>>>>>
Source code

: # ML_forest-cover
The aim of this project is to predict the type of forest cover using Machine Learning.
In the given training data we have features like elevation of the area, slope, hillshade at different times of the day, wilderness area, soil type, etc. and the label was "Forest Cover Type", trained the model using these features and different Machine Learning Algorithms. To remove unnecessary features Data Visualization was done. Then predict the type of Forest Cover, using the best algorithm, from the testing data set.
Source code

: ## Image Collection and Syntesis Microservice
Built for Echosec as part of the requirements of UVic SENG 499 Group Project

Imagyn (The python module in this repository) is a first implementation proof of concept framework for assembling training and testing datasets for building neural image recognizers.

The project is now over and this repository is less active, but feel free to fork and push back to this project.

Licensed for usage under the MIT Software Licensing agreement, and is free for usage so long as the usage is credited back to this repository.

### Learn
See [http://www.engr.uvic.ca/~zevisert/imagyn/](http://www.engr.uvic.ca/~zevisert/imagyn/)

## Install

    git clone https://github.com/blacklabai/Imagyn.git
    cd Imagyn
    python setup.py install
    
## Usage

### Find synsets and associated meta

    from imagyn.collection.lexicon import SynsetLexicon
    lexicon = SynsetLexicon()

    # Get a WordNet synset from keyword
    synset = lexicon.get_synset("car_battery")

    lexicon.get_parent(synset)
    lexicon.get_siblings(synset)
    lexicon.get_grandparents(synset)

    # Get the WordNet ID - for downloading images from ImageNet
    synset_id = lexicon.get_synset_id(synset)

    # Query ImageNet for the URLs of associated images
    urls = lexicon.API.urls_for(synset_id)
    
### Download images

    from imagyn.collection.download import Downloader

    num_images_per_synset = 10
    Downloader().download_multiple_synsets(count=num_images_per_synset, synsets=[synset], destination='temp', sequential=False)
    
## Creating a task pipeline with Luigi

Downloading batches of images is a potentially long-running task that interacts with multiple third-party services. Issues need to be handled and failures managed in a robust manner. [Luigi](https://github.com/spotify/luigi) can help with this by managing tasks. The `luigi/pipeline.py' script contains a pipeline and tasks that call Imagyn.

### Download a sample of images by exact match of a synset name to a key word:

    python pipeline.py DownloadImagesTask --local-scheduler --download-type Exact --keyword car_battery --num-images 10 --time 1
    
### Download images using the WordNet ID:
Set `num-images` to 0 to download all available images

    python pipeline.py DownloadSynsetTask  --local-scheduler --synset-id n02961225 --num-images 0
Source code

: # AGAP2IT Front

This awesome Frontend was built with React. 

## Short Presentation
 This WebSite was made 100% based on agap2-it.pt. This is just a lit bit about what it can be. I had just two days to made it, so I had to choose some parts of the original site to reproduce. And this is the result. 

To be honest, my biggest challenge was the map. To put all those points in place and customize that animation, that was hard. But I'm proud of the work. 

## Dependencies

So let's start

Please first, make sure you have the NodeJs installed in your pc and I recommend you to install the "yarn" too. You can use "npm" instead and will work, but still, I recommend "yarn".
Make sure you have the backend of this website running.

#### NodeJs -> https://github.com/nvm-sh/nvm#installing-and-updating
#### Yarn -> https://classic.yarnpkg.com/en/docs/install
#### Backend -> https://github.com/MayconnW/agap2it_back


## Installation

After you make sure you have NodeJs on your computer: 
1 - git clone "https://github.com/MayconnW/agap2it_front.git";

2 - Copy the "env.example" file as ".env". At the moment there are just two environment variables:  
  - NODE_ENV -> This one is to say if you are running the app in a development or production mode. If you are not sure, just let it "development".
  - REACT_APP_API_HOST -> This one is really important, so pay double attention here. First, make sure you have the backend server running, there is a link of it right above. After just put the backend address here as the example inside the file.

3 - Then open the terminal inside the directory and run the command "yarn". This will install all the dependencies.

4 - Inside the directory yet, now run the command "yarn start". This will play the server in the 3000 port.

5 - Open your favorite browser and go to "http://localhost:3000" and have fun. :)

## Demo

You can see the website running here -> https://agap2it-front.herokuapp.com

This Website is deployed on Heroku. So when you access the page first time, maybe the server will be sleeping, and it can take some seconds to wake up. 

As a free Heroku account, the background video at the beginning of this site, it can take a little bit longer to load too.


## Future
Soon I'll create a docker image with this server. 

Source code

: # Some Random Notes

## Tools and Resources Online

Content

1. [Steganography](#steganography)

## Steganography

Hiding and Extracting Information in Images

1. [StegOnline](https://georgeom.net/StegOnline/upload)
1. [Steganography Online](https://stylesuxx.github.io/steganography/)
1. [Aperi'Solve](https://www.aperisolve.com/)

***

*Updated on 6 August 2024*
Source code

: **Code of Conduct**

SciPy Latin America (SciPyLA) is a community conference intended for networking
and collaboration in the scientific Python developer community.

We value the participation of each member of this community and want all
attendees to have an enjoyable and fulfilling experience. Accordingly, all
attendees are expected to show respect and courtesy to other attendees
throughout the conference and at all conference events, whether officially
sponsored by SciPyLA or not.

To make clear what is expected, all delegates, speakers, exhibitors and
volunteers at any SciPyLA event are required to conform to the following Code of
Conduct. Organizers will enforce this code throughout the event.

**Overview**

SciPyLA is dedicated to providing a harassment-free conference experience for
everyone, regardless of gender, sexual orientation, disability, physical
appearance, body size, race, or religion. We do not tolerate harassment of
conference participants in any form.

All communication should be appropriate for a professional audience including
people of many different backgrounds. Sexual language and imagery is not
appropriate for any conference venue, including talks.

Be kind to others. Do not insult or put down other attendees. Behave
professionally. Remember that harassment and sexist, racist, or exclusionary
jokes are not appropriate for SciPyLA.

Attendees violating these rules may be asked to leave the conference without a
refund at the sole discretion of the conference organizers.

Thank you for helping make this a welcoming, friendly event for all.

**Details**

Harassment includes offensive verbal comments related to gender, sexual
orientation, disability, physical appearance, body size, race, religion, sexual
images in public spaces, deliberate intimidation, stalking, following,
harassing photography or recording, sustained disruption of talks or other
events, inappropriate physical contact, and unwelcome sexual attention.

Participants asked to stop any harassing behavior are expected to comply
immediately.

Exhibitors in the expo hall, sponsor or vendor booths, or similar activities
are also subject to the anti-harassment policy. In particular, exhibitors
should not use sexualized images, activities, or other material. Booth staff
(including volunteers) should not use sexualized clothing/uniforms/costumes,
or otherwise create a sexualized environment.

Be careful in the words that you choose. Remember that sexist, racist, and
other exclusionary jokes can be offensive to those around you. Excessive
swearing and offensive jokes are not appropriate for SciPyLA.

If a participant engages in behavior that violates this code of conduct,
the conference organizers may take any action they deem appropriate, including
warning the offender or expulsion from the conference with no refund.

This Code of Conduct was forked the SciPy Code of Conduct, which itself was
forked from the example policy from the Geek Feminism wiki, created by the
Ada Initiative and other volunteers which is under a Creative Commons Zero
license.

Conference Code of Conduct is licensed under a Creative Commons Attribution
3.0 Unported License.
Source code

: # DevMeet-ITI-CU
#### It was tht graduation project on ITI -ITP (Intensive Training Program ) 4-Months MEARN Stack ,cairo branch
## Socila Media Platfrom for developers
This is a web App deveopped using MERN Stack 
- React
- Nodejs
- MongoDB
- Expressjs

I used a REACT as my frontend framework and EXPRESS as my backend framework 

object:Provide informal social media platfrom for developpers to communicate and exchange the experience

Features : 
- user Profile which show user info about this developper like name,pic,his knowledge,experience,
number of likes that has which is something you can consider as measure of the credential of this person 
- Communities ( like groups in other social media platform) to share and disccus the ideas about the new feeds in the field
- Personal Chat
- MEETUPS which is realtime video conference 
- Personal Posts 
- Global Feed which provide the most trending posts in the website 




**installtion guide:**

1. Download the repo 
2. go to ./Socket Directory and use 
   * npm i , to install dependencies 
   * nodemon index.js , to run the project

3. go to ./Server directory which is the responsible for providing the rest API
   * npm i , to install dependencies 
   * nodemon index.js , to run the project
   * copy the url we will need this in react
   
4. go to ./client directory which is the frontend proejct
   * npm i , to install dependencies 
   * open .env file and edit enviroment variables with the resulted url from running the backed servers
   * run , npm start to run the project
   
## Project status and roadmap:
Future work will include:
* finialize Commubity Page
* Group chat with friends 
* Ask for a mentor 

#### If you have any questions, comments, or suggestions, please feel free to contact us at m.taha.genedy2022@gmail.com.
<<<<<
TASK REQUIREMENTS:
Copy every line of the listing containing the string "expected".

ANSWER BELOW:
attendees are expected to show respect and courtesy to other attendees
To make clear what is expected, all delegates, speakers, exhibitors and
Participants asked to stop any harassing behavior are expected to comply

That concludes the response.